My wife has struggled to accept my transgender nature over the last few years. I know that she tries hard and loves me a lot, but at times she treats Vanessa as an unwelcome interloper in our marriage. As much as this hurts me, I know that my gender confusion causes her just as much pain.
I think the most difficult thing for her to handle is my uncertainty – I don’t know how far along the path to womanhood I need to travel. At times I feel that nothing short of complete transition can still my spirit. Yet just as quickly love for her wells up inside me, and I cling to hope that perhaps just a bit further will leave me satisfied.
At times it feels as if we battle each other almost as much as I war against the confusion raging inside of me. Then in a moment the gray skies clear to let in the sunshine of peace.
It’s one of these moments of crossdressing acceptance I want to share with you. It came as a complete surprise just a few days ago and still fills me with joy.
Loves Transcends Transgender
A few years ago my wife bought me a beautiful jewelry box for Christmas. It was to hold my growing collection of feminine adornments. A year later I decided to quit crossdressing once and for all. Though I foolishly threw out all my clothes, I (more wisely) gave my jewelry box to my wife.
It didn’t take more than 18 months for me to realize that once again my well intentioned purge would crash against the rocks of my nature. So slowly, as budget would allow, I began replenishing my wardrobe and the accessories to complement my outfits.
Now, there’s nothing quite so tacky as to ask for a gift back. Especially since my wife had made productive use of the jewelry box I gave her.
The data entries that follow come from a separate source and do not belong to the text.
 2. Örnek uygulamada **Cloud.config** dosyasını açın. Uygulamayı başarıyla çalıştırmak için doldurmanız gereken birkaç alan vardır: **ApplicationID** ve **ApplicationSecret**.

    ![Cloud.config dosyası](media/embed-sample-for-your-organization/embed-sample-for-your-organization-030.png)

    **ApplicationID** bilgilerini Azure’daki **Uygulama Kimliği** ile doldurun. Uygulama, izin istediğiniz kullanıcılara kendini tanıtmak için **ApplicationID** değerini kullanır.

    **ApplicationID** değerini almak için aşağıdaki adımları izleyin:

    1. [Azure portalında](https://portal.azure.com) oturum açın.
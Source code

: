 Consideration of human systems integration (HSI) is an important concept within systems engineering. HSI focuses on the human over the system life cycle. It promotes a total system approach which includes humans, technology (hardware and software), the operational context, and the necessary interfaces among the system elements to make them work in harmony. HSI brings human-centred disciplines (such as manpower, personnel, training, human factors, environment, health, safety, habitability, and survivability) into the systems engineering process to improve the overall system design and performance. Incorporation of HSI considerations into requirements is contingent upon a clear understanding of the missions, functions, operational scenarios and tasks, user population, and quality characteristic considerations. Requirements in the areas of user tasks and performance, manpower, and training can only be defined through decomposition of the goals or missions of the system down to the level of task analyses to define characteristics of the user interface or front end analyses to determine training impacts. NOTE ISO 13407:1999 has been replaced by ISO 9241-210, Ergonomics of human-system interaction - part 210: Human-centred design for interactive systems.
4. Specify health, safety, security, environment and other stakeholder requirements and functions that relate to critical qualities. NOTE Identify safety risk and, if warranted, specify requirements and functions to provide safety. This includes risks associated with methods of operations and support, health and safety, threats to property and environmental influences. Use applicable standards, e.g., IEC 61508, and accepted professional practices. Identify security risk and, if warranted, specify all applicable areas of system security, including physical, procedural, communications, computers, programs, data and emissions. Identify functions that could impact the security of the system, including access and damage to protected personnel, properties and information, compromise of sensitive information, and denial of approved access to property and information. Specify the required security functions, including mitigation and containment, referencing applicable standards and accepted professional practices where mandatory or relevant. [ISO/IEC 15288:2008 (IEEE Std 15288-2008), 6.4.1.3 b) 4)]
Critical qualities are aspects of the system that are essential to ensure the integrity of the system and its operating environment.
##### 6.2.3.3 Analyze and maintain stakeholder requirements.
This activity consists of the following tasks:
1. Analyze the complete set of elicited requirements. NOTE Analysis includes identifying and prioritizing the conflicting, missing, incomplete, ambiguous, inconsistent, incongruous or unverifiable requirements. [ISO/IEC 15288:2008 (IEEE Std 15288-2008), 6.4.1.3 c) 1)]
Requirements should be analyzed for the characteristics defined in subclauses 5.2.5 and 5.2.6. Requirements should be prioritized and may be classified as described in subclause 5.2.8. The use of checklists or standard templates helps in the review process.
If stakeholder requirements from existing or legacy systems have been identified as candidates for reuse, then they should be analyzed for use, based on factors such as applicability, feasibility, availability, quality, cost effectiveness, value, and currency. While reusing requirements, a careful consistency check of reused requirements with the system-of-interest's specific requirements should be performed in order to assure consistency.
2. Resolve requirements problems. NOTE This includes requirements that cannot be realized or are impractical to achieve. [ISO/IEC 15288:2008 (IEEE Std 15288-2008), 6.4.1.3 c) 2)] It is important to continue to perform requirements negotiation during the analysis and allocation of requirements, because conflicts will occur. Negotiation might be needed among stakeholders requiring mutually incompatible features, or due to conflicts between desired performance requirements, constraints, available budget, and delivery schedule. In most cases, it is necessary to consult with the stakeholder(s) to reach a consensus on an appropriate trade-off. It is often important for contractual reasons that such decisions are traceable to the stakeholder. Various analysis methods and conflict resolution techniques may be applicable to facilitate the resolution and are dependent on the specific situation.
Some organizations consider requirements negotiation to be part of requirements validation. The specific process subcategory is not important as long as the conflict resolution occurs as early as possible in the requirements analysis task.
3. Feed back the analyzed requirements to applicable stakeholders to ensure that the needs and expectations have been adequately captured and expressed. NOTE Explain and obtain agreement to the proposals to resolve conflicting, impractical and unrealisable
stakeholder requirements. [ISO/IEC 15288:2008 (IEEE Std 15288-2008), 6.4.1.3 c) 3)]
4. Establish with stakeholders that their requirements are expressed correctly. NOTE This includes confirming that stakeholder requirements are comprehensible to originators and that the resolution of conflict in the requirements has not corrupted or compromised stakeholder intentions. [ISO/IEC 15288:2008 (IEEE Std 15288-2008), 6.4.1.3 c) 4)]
Since my earrings and necklaces were homeless I mentioned to her that I’d need to buy a new jewelry box. As a couple we tend to buy things slowly, so a few weeks passed without me giving this another thought.
Crossdressing Acceptance in a Box
A few days ago as we’re winding down the evening my lovely wife presented me with a wonderful surprise. A homemade jewelry box! Complete with felt lining and a colorful high heel adorning the outside.
I almost cried, but I think I was overcome with the shock of joy that I just hugged her. It was like a crossdressing Christmas in July.
I know my transgendered nature is hard on my wife. Even amidst the struggle her love for me shone through. I am truly blessed to have someone who cares so much for me. Someone who is willing to wrap her gift in a priceless treasure, and fill my jewelry box with love.